Use the entries below and reproduce exactly the lines from the one containing "在右上角点开我的控制台，创建一个应用。" down to the one containing "<!--允许读取手机状态 用于创建BmobInstallation-->", both of them included.

[Start of section]

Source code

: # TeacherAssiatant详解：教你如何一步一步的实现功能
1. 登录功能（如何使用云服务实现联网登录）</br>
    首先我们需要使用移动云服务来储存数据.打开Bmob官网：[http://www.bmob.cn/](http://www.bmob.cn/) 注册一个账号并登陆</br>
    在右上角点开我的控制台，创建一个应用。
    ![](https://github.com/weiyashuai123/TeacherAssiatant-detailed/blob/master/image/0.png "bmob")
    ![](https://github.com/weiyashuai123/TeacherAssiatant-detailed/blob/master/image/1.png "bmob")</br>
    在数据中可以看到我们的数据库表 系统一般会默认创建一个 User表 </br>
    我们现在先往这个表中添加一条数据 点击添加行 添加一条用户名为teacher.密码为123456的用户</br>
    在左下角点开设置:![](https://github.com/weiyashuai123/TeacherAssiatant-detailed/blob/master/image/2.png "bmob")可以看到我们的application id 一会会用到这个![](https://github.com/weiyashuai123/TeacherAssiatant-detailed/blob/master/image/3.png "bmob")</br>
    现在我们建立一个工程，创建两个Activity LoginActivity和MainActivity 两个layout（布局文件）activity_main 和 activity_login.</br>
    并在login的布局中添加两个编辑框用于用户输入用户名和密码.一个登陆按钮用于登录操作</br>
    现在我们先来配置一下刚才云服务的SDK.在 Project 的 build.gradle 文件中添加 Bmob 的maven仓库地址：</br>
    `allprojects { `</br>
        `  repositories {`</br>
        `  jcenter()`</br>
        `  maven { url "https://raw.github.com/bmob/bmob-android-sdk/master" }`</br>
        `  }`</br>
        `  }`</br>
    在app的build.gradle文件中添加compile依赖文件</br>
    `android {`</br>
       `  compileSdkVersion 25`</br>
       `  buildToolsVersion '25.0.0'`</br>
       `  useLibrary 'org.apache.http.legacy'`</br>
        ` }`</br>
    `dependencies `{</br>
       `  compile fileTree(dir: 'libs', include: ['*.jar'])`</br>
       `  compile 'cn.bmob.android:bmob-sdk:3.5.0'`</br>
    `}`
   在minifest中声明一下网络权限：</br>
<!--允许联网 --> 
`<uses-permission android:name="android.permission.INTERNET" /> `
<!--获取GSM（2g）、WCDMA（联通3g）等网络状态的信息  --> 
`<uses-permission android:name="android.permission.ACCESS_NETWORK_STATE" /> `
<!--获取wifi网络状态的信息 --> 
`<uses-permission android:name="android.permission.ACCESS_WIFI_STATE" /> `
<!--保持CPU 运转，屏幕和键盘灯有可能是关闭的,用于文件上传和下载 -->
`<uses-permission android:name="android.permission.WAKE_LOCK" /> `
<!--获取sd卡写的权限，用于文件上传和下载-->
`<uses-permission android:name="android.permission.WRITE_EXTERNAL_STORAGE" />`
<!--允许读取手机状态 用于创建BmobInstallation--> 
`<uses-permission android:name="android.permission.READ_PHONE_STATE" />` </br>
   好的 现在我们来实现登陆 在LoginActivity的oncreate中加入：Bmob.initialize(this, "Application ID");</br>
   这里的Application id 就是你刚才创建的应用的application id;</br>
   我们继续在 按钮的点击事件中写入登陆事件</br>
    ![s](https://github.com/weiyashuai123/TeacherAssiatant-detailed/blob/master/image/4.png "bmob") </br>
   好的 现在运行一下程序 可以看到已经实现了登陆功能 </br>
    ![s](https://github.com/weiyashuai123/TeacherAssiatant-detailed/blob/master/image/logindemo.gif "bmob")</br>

[End of section]
[Start of section]

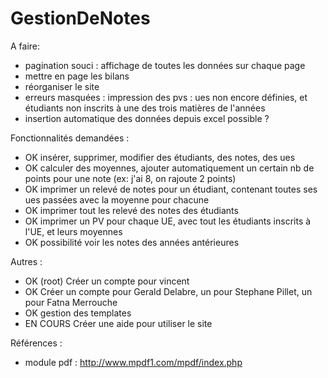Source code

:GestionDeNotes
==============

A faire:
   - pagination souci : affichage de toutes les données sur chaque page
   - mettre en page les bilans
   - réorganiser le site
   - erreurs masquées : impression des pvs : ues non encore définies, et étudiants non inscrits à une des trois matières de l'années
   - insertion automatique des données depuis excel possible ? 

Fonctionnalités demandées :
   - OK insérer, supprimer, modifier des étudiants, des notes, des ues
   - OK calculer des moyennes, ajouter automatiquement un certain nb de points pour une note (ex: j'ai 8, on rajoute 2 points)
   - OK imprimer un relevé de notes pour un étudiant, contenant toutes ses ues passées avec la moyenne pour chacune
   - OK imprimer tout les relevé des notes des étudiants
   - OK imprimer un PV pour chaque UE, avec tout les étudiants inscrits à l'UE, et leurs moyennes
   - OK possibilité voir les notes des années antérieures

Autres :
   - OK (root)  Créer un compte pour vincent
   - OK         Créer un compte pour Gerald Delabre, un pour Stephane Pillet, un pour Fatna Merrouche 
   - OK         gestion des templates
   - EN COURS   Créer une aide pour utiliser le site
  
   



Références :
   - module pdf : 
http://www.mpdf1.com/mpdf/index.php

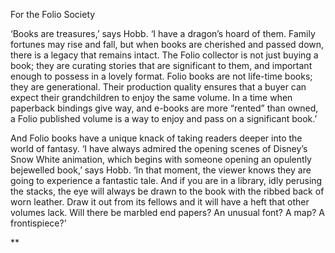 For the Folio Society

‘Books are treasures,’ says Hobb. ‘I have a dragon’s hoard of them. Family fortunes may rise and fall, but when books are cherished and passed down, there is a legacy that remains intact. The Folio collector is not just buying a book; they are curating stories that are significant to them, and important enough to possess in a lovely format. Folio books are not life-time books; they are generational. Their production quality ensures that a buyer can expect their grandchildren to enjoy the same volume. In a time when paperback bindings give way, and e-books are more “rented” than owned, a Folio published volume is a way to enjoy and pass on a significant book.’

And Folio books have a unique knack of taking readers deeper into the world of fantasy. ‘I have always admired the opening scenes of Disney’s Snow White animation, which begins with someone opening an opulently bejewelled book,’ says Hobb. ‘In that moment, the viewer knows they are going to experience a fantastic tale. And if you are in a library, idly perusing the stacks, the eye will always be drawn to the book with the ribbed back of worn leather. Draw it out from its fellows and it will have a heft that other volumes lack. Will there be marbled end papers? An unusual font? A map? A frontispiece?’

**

[End of section]
[Start of section]

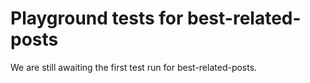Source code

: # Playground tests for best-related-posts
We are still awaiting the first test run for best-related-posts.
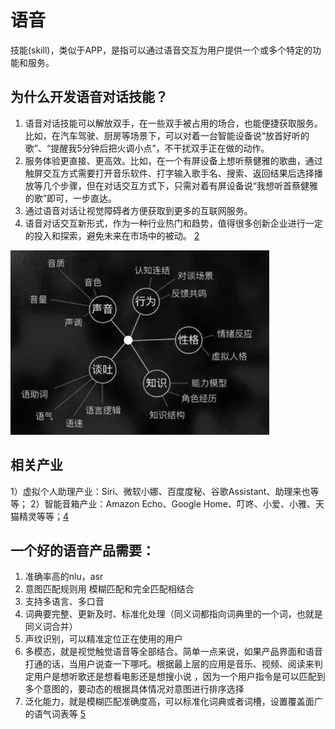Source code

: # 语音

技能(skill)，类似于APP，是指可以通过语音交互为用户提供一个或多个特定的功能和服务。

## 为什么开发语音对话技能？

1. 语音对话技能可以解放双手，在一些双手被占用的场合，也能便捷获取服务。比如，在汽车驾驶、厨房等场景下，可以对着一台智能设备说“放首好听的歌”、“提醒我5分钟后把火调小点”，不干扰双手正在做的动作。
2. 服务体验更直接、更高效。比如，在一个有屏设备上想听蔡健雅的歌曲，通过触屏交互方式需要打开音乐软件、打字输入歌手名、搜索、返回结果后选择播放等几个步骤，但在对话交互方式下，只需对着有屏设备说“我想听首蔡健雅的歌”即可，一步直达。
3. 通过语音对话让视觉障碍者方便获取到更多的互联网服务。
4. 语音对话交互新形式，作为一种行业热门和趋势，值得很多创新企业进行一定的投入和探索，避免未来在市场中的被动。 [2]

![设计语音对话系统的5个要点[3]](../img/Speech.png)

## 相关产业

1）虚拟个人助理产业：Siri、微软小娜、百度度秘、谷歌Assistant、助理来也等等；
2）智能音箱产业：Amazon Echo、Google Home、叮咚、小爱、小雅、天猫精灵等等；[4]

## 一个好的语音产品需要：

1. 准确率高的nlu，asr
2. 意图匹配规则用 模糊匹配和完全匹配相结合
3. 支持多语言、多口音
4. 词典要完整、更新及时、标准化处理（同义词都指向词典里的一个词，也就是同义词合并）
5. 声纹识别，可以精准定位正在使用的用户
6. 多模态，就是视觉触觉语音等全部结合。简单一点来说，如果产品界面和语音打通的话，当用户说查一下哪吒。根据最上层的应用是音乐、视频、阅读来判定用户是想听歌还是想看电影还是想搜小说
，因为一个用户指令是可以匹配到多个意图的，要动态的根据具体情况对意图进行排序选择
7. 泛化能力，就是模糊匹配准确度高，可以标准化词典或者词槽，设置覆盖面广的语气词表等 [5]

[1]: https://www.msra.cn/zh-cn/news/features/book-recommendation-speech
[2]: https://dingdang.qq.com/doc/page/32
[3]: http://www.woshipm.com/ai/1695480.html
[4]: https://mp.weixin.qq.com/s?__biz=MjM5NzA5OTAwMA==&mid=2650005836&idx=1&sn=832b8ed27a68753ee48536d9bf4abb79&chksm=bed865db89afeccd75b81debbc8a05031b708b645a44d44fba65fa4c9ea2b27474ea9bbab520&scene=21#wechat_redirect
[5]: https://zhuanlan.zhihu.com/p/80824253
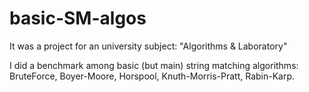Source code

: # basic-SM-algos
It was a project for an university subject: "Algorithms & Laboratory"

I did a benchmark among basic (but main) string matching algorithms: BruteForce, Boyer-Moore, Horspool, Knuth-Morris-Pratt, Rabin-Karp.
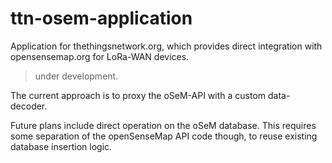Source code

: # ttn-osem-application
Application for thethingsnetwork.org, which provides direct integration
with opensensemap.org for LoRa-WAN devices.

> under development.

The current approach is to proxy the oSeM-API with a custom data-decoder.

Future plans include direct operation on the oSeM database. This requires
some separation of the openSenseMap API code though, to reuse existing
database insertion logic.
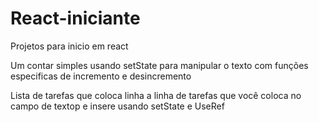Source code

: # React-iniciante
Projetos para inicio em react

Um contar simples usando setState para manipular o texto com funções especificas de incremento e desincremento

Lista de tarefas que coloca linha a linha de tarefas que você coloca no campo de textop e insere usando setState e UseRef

[End of section]

• OUTPUT FOR THIS EXERCISE
    在右上角点开我的控制台，创建一个应用。
    ![](https://github.com/weiyashuai123/TeacherAssiatant-detailed/blob/master/image/0.png "bmob")
    ![](https://github.com/weiyashuai123/TeacherAssiatant-detailed/blob/master/image/1.png "bmob")</br>
    在数据中可以看到我们的数据库表 系统一般会默认创建一个 User表 </br>
    我们现在先往这个表中添加一条数据 点击添加行 添加一条用户名为teacher.密码为123456的用户</br>
    在左下角点开设置:![](https://github.com/weiyashuai123/TeacherAssiatant-detailed/blob/master/image/2.png "bmob")可以看到我们的application id 一会会用到这个![](https://github.com/weiyashuai123/TeacherAssiatant-detailed/blob/master/image/3.png "bmob")</br>
    现在我们建立一个工程，创建两个Activity LoginActivity和MainActivity 两个layout（布局文件）activity_main 和 activity_login.</br>
    并在login的布局中添加两个编辑框用于用户输入用户名和密码.一个登陆按钮用于登录操作</br>
    现在我们先来配置一下刚才云服务的SDK.在 Project 的 build.gradle 文件中添加 Bmob 的maven仓库地址：</br>
    `allprojects { `</br>
        `  repositories {`</br>
        `  jcenter()`</br>
        `  maven { url "https://raw.github.com/bmob/bmob-android-sdk/master" }`</br>
        `  }`</br>
        `  }`</br>
    在app的build.gradle文件中添加compile依赖文件</br>
    `android {`</br>
       `  compileSdkVersion 25`</br>
       `  buildToolsVersion '25.0.0'`</br>
       `  useLibrary 'org.apache.http.legacy'`</br>
        ` }`</br>
    `dependencies `{</br>
       `  compile fileTree(dir: 'libs', include: ['*.jar'])`</br>
       `  compile 'cn.bmob.android:bmob-sdk:3.5.0'`</br>
    `}`
   在minifest中声明一下网络权限：</br>
<!--允许联网 --> 
`<uses-permission android:name="android.permission.INTERNET" /> `
<!--获取GSM（2g）、WCDMA（联通3g）等网络状态的信息  --> 
`<uses-permission android:name="android.permission.ACCESS_NETWORK_STATE" /> `
<!--获取wifi网络状态的信息 --> 
`<uses-permission android:name="android.permission.ACCESS_WIFI_STATE" /> `
<!--保持CPU 运转，屏幕和键盘灯有可能是关闭的,用于文件上传和下载 -->
`<uses-permission android:name="android.permission.WAKE_LOCK" /> `
<!--获取sd卡写的权限，用于文件上传和下载-->
`<uses-permission android:name="android.permission.WRITE_EXTERNAL_STORAGE" />`
<!--允许读取手机状态 用于创建BmobInstallation--> 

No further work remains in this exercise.